I like using either a fermented broad bean chilli paste or a fermented yellow

(soy) bean chilli paste. You'll see many versions with fermented black beans

but try to resist, you owe it to yourself to try it with broad bean paste at least once.

I also like it better with the more southern style preserved

mustard green (hum choy, if you want more info on this, look up a past thread

in dejanews) at least here in the US. The Sichuan version available in the

cities we've lived in is either an insipid canned one, or an overly sweet,

mushy on-site version. If you are lucky enough to live somewhere with a

decent version, then by all means use that, otherwise, search out the fresh,

tangy southern hum choy, try to avoid the canned ones. Fresh roasted Sichuan

peppercorns are another imperative ingredient in this dish. I would almost

say don't bother making it if you don't have them. Use fresh Chinese firm

tofu, not a non-refrigerated variety. The peas are optional, not necessary.

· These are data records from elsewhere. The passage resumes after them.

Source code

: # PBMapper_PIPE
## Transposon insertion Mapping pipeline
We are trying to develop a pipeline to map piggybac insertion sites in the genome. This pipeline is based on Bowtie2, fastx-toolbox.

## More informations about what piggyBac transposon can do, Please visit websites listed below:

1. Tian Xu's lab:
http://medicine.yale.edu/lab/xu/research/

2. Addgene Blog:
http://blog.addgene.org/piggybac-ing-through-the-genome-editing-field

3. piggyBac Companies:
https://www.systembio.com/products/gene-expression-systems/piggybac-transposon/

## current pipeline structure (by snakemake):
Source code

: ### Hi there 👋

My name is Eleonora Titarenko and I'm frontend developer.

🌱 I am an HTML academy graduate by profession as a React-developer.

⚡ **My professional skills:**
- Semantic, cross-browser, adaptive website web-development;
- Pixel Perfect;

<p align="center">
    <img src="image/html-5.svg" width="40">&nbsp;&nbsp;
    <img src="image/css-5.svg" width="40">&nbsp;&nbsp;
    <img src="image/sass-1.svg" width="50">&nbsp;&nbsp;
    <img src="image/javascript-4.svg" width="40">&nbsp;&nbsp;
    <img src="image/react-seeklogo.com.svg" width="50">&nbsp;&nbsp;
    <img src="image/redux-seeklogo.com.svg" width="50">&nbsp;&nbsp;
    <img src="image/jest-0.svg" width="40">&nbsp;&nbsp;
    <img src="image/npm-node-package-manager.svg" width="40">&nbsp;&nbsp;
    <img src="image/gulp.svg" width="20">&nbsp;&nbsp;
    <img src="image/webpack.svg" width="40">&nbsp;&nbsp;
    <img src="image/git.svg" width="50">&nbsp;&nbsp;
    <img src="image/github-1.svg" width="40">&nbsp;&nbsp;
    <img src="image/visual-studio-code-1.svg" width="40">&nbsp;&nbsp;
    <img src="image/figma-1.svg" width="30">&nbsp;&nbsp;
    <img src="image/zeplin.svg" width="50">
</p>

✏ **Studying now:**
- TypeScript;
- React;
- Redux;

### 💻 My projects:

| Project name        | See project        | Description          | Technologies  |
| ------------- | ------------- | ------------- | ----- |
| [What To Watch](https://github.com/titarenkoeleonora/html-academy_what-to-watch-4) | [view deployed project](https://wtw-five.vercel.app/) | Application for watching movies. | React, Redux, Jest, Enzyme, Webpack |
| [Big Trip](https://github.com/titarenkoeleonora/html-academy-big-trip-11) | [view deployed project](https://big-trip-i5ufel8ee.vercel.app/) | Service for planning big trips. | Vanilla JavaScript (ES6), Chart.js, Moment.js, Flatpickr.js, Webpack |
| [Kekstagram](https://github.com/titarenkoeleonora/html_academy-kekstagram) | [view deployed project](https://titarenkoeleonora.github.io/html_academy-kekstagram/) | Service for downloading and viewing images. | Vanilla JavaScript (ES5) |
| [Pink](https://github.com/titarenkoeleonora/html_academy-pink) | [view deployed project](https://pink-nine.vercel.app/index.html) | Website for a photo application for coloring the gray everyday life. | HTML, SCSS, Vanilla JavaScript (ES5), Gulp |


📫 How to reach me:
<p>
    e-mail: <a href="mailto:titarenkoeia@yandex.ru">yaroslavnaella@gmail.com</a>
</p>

We put them in to stretch the dish or when we feel like having them there or

when we are making a vegetarian version for non-meat eating friends. Lastly,

we don't really like the hot chilli sesame oil combos that are out there

(mainly marketed to round eyes), they don't have the right fragrance. Use a

roasted sesame oil and a homemade chilli oil if possible.

Ingredients:

marinade for the meat:

2 t thin soya

2 t thick soya

3 t Shaohsing wine (the unsalted kind!)

2 t sesame oil

1/2 lb fresh minced pork (or ground if you don't want to mince it)

4 oz preserved mustard greens (hum choy)

2 packages of firm tofu (the kind with two cakes in them) pressed and drained (you can see a picture of how we do it in the eGCI class I did)

6 cloves of garlic, minced

2 t potato flour, plus 2 T water

3 T broad bean chilli paste (or yellow bean chilli paste) or more to taste

1 t thin soya

1 c of water or meat stock

a bag of frozen peas (optional)

4 scallions, thinly sliced, white parts separate from green

sesame oil

chilli oil

about 1 t of fresh roasted Sichuan pepper, ground (can be crushed with cleaver

handle or mortar or in a grinder)

2 red chillies, thinly sliced on the diagonal

a handful or more of cilantro (coriander) leaves

peanut or corn oil

Put the minced pork aside in a bowl and add the marinade ingredients. Let it

sit covered at room temp while you prepare the rest of the stuff.

Cut the preserved vegetable into match sized pieces, cut the tofu into 1 inch

cubes (after it has drained off a lot of water).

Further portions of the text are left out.